NAME

Labrador::Crawler::ContentFilter

SYNOPSIS

	use Labrador::Crawler::ContentFilter;
	my $filter = new Labrador::Crawler::ContentFilter(
		'Binary', $config, $dispatcher_client);
	my $privs = {'index' => 0, 'follow' => 0};
	$filter->filter($document, $privs);
	print "May not index\n" unless $privs->{'index'};
	print "May not follow\n" unless $privs->{'follow'};

DESCRIPTION

Abstract class.
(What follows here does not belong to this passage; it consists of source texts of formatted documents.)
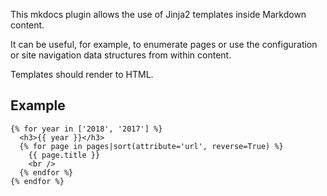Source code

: This mkdocs plugin allows the use of Jinja2 templates inside Markdown content.

It can be useful, for example, to enumerate pages or use the configuration or site navigation data structures from within content.

Templates should render to HTML.

## Example
```
{% for year in ['2018', '2017'] %}
  <h3>{{ year }}</h3>
  {% for page in pages|sort(attribute='url', reverse=True) %}
    {{ page.title }}
    <br />
  {% endfor %}
{% endfor %}
```




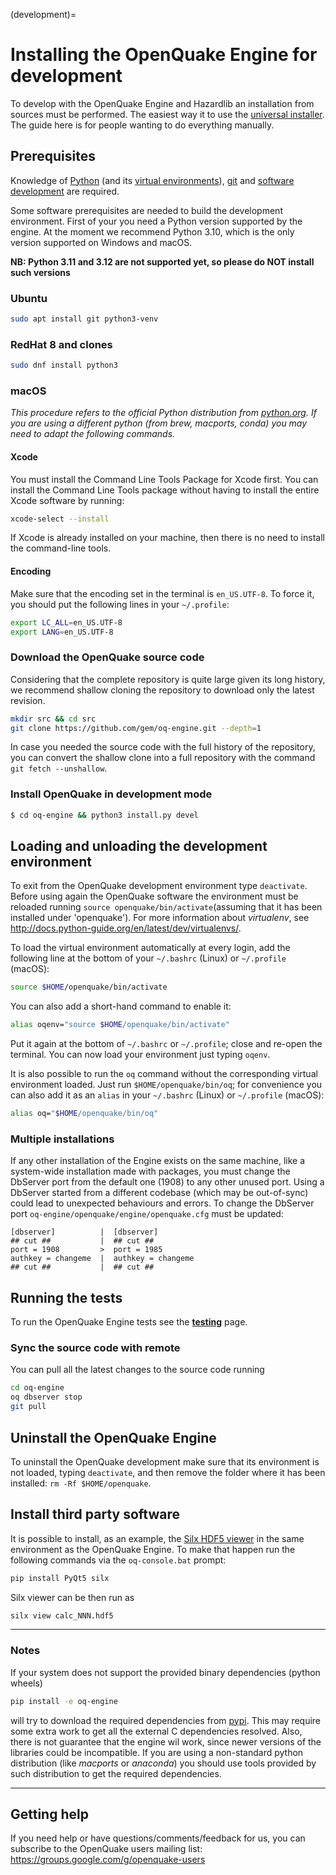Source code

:(development)=

# Installing the OpenQuake Engine for development

To develop with the OpenQuake Engine and Hazardlib an installation
from sources must be performed. The easiest way it to use the
[universal installer](universal.md). The guide here is for people
wanting to do everything manually.

## Prerequisites

Knowledge of [Python](https://www.python.org/) (and its [virtual environments](https://docs.python.org/3.9/tutorial/venv.html)), [git](https://git-scm.com/) and [software development](https://xkcd.com/844/) are required.

Some software prerequisites are needed to build the development environment.
First of your you need a Python version supported by the engine.
At the moment we recommend Python 3.10, which is the only version
supported on Windows and macOS.

**NB: Python 3.11 and 3.12 are not supported yet, so please do NOT install
such versions**

### Ubuntu

```bash
sudo apt install git python3-venv
```

### RedHat 8 and clones

```bash
sudo dnf install python3
```

### macOS
*This procedure refers to the official Python distribution from [python.org](https://python.org). If you are using a different python (from brew, macports, conda) you may need to adapt the following commands.*

#### Xcode

You must install the Command Line Tools Package for Xcode first. You can install the Command Line Tools package without having to install the entire Xcode software by running:

```bash
xcode-select --install
```

If Xcode is already installed on your machine, then there is no need to install the command-line tools.

#### Encoding

Make sure that the encoding set in the terminal is `en_US.UTF-8`. To force it, you should put the following lines in your `~/.profile`:

```bash
export LC_ALL=en_US.UTF-8
export LANG=en_US.UTF-8
```

### Download the OpenQuake source code
Considering that the complete repository is quite large given its long history, we recommend shallow cloning the repository to download only the latest revision.

```bash
mkdir src && cd src
git clone https://github.com/gem/oq-engine.git --depth=1
```

In case you needed the source code with the full history of the repository, you
can convert the shallow clone into a full repository with the command
`git fetch --unshallow`.

### Install OpenQuake in development mode

```bash
$ cd oq-engine && python3 install.py devel
```

## Loading and unloading the development environment

To exit from the OpenQuake development environment type `deactivate`. Before using again the OpenQuake software the environment must be reloaded running `source openquake/bin/activate`(assuming that it has been installed under 'openquake'). For more information about *virtualenv*, see http://docs.python-guide.org/en/latest/dev/virtualenvs/.

To load the virtual environment automatically at every login, add the following line at the bottom of your `~/.bashrc` (Linux) or `~/.profile` (macOS):

```bash
source $HOME/openquake/bin/activate
```

You can also add a short-hand command to enable it:

```bash
alias oqenv="source $HOME/openquake/bin/activate"
```

Put it again at the bottom of `~/.bashrc` or `~/.profile`; close and re-open the terminal. You can now load your environment just typing `oqenv`.

It is also possible to run the `oq` command without the corresponding virtual environment loaded. Just run `$HOME/openquake/bin/oq`; for convenience you can also add it as an `alias` in your `~/.bashrc` (Linux) or `~/.profile` (macOS):

```bash
alias oq="$HOME/openquake/bin/oq"
```

### Multiple installations

If any other installation of the Engine exists on the same machine, like a system-wide installation made with packages, you must change the DbServer port from the default one (1908) to any other unused port. Using a DbServer started from a different codebase (which may be out-of-sync) could lead to unexpected behaviours and errors. To change the DbServer port `oq-engine/openquake/engine/openquake.cfg` must be updated:

```
[dbserver]          |  [dbserver]
## cut ##           |  ## cut ##
port = 1908         >  port = 1985
authkey = changeme  |  authkey = changeme
## cut ##           |  ## cut ##
```

## Running the tests

To run the OpenQuake Engine tests see the **[testing](https://github.com/gem/oq-engine/blob/master/doc/contributing/testing.md)** page.

### Sync the source code with remote

You can pull all the latest changes to the source code running

```bash
cd oq-engine
oq dbserver stop
git pull
```

## Uninstall the OpenQuake Engine

To uninstall the OpenQuake development make sure that its environment is not loaded, typing `deactivate`, and then remove the folder where it has been installed: `rm -Rf $HOME/openquake`.

## Install third party software

It is possible to install, as an example, the [Silx HDF5 viewer](http://www.silx.org/) in the same environment as the OpenQuake Engine. To make that happen run the following commands via the `oq-console.bat` prompt:

```bash
pip install PyQt5 silx
```

Silx viewer can be then run as

```bash
silx view calc_NNN.hdf5
```

***

### Notes ###

If your system does not support the provided binary dependencies (python wheels)

```bash
pip install -e oq-engine
```

will try to download the required dependencies from [pypi](http://pypi.python.org/). This may require some extra work to get all the external C dependencies resolved. Also, there is not guarantee that the engine wil work, since newer versions of the libraries could be incompatible.
If you are using a non-standard python distribution (like _macports_ or _anaconda_) you should use tools provided by such distribution to get the required dependencies.

***

## Getting help
If you need help or have questions/comments/feedback for us, you can subscribe to the OpenQuake users mailing list: https://groups.google.com/g/openquake-users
Must be implemented.

Content filters are responsible for looking at content and determining two things: a) if the content should not be indexed and b) if the links in the content should not be followed.

KNOWN CHILDREN

Binary: Detects binary content by looking for the null character (\0) in the document.
ContentTypes: Only index or follow content types allowed in the configuration file
MetaRobots: Examines any Meta robots tag in HTML documents
Fingerprint: Takes a fingerprint of the document and asks the dispatcher if its seen that finger print before.
WhitelistLanguages: Only index documents that contain stopwords of our desired languages.

METHODS

new($name, $config, $dispatcher_client)

Constructs a new Content Filter object

name()

Returns the name of this filter - useful for debugging warnings.

filter($document, $privs)

Abstract - each child class must provide this method, which alters the filter settings of $privs ('follow', 'index') according to some heuristic on the content.

init()

An optional method that is called when the class is started, so that any child module can be initialiased

_load_module($name)

Load the module named $name.

REVISION

	$Revision: 1.4 $